|INN was he worst performing REIT for the first q. according to this article. But look at what happened to PEI.|
DJ Investment Up In Small Real Estate Cos In Q1, While Overall REITs Weaker
By A.D. Pruitt
Of DOW JONES NEWSWIRES
Investors piled into the stocks of small real-estate companies during the first quarter, an indication that the improving economy is encouraging investors to take on more risk.
Overall, the performance of real-estate investment trusts was weaker in the just-ended quarter compared with the previous quarter. The Dow Jones All REIT index posted a total return of 10.48% in the first quarter, down sharply from the fourth quarter's return of 15%.
But in a surprise, returns for some smaller REITs were higher. The three best-performing REITs in the latest quarter have market capitalizations of less than $1 billion and were among the worst-performing stocks last year. Many of the smaller-cap REITs are considered riskier investments than larger companies because they usually shoulder heavy debt loads and tenant demand is more sensitive to economic pressures. As such their stock prices tend to be on the cheap side.
For instance, Pennsylvania Real Estate Investment Trust (PEI), a Philadelphia-based owner of 49 shopping malls that has a market cap of about $845 million, was the top-performing REIT in the Dow Jones index for the first quarter with a 48% total return. That is a turnaround from last year, when Pennsylvania REIT was one of the worst performers, posting a return of negative 24%.
Last year, investors dumped Pennsylvania REIT on concerns that the company was too highly leveraged and that sales volumes at some of its malls were too low to remain viable.
In recent months, however, investors' perceptions of the company have changed. With "the economy picking up, credit markets reopening and retailers looking for space...investors are more willing to take a position" in the company, said Nathan Isbee, an analyst at Stifel Nicholas.
Nursing-home landlord, Sabra Health Care REIT, Inc. (SBRA) posted the second-best performance in the latest quarter with a total return of 38.8%. Last year, the stock of the company, based in Irvine, Calif., posted a total return of negative 29% on fears that steep cuts in Medicare reimbursements would hurt the ability of its tenants to pay rent.
Joel Beam, a fund manager at the Forward Select Income Fund and one of Sabra's largest shareholders, said the company and its tenants should be able to cut expenses to offset expected drops in Medicare revenues. Besides, "there aren't many stocks out there that you can get an 8% yield," Beam said. Sabra's yield is significantly higher than industry's average of roughly 3%.
Timber REITs, companies that grow and harvest the trees used to produce lumber used for home building, were also strong performers during the quarter, benefiting from perceptions that the housing industry is on the cusp of a recovery that will eventually prompt builders to ramp up construction. The three companies that make up the timber sector had an average total return of 8.65%, according to the Dow Jones index.
Weyerhaeuser Co. (WY), the leading timber REIT and one of the largest forest-products companies in the world, posted a total return of 18% during the latest quarter.
While all the property sectors ended in positive territory, the health-care REITs posted the smallest total return, 2%. Because these landlords have very long-term leases, the perception is they won't be able to benefit from higher rents as fast as their peers that have shorter contracts and cater to a broader array of consumers like retail, hotels and multifamily.

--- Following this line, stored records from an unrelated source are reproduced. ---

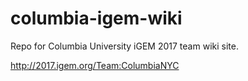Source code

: # columbia-igem-wiki
Repo for Columbia University iGEM 2017 team wiki site.

http://2017.igem.org/Team:ColumbiaNYC 
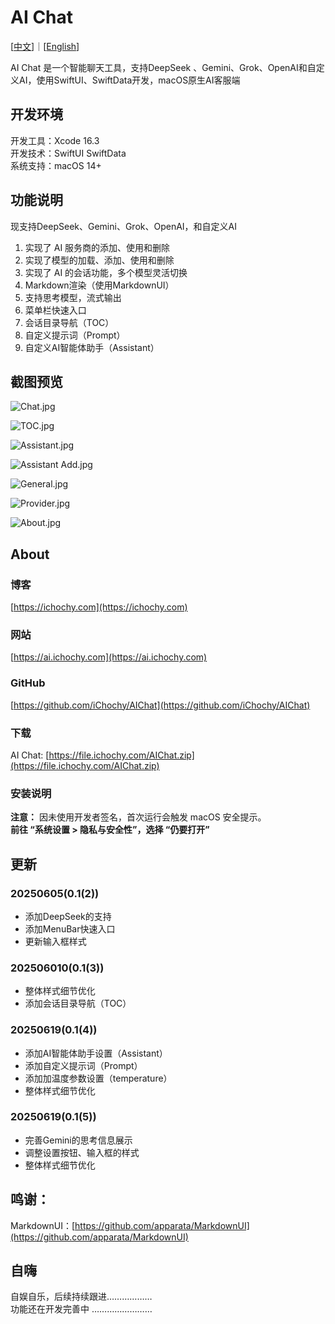 # AI Chat

[[中文](https://ai.ichochy.com/README_zh.html)]｜[[English](https://ai.ichochy.com)]

AI Chat 是一个智能聊天工具，支持DeepSeek 、Gemini、Grok、OpenAI和自定义AI，使用SwiftUI、SwiftData开发，macOS原生AI客服端

## 开发环境
开发工具：Xcode 16.3   
开发技术：SwiftUI  SwiftData  
系统支持：macOS 14+   


## 功能说明
现支持DeepSeek、Gemini、Grok、OpenAI，和自定义AI   
1. 实现了 AI 服务商的添加、使用和删除  
2. 实现了模型的加载、添加、使用和删除  
3. 实现了 AI 的会话功能，多个模型灵活切换    
4. Markdown渲染（使用MarkdownUI）  
5. 支持思考模型，流式输出    
6. 菜单栏快速入口
7. 会话目录导航（TOC）
8. 自定义提示词（Prompt）
9. 自定义AI智能体助手（Assistant）

## 截图预览
![Chat.jpg](https://image.ichochy.com/AIChat/Chat.jpg)

![TOC.jpg](https://image.ichochy.com/AIChat/TOC.jpg)

![Assistant.jpg](https://image.ichochy.com/AIChat/Assistant.jpg)

![Assistant Add.jpg](https://image.ichochy.com/AIChat/AssistantAdd.jpg)

![General.jpg](https://image.ichochy.com/AIChat/General.jpg)

![Provider.jpg](https://image.ichochy.com/AIChat/Provider.jpg)

![About.jpg](https://image.ichochy.com/AIChat/About.jpg)

## About
### 博客
[https://ichochy.com](https://ichochy.com)

### 网站
[https://ai.ichochy.com](https://ai.ichochy.com)

### GitHub
[https://github.com/iChochy/AIChat](https://github.com/iChochy/AIChat)

### 下载
AI Chat: [https://file.ichochy.com/AIChat.zip](https://file.ichochy.com/AIChat.zip)

### 安装说明
**注意：** 因未使用开发者签名，首次运行会触发 macOS 安全提示。    
**前往 “系统设置 > 隐私与安全性”，选择 “仍要打开”**   


## 更新
### 20250605(0.1(2))
* 添加DeepSeek的支持  
* 添加MenuBar快速入口  
* 更新输入框样式 

### 202506010(0.1(3))
* 整体样式细节优化
* 添加会话目录导航（TOC）

### 20250619(0.1(4))
* 添加AI智能体助手设置（Assistant）
* 添加自定义提示词（Prompt）
* 添加加温度参数设置（temperature）
* 整体样式细节优化

### 20250619(0.1(5))
* 完善Gemini的思考信息展示
* 调整设置按钮、输入框的样式
* 整体样式细节优化

## 鸣谢：
MarkdownUI：[https://github.com/apparata/MarkdownUI](https://github.com/apparata/MarkdownUI)

## 自嗨
自娱自乐，后续持续跟进………………  
功能还在开发完善中 ……………………  

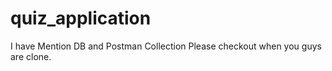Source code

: # quiz_application

I have Mention DB and Postman Collection Please checkout when you guys are clone.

The worst-performing REIT was Summit Hotel Properties Inc. (INN), delivering a total return of negative 18.8%. Investors started exiting the stock after the company reported weaker-than-expected fourth-quarter earnings in late February at a time when many hotel companies are posting improving profit on increased corporate and luxury travel.
"Investors were anticipating better revpar [revenue per available rooms] numbers and that has not yet materialized," said Daniel Donlan, an analyst at Janney Montgomery Scott, LLC. He said part of the problem was the company started renovations at a number of its hotels, which disrupted bookings.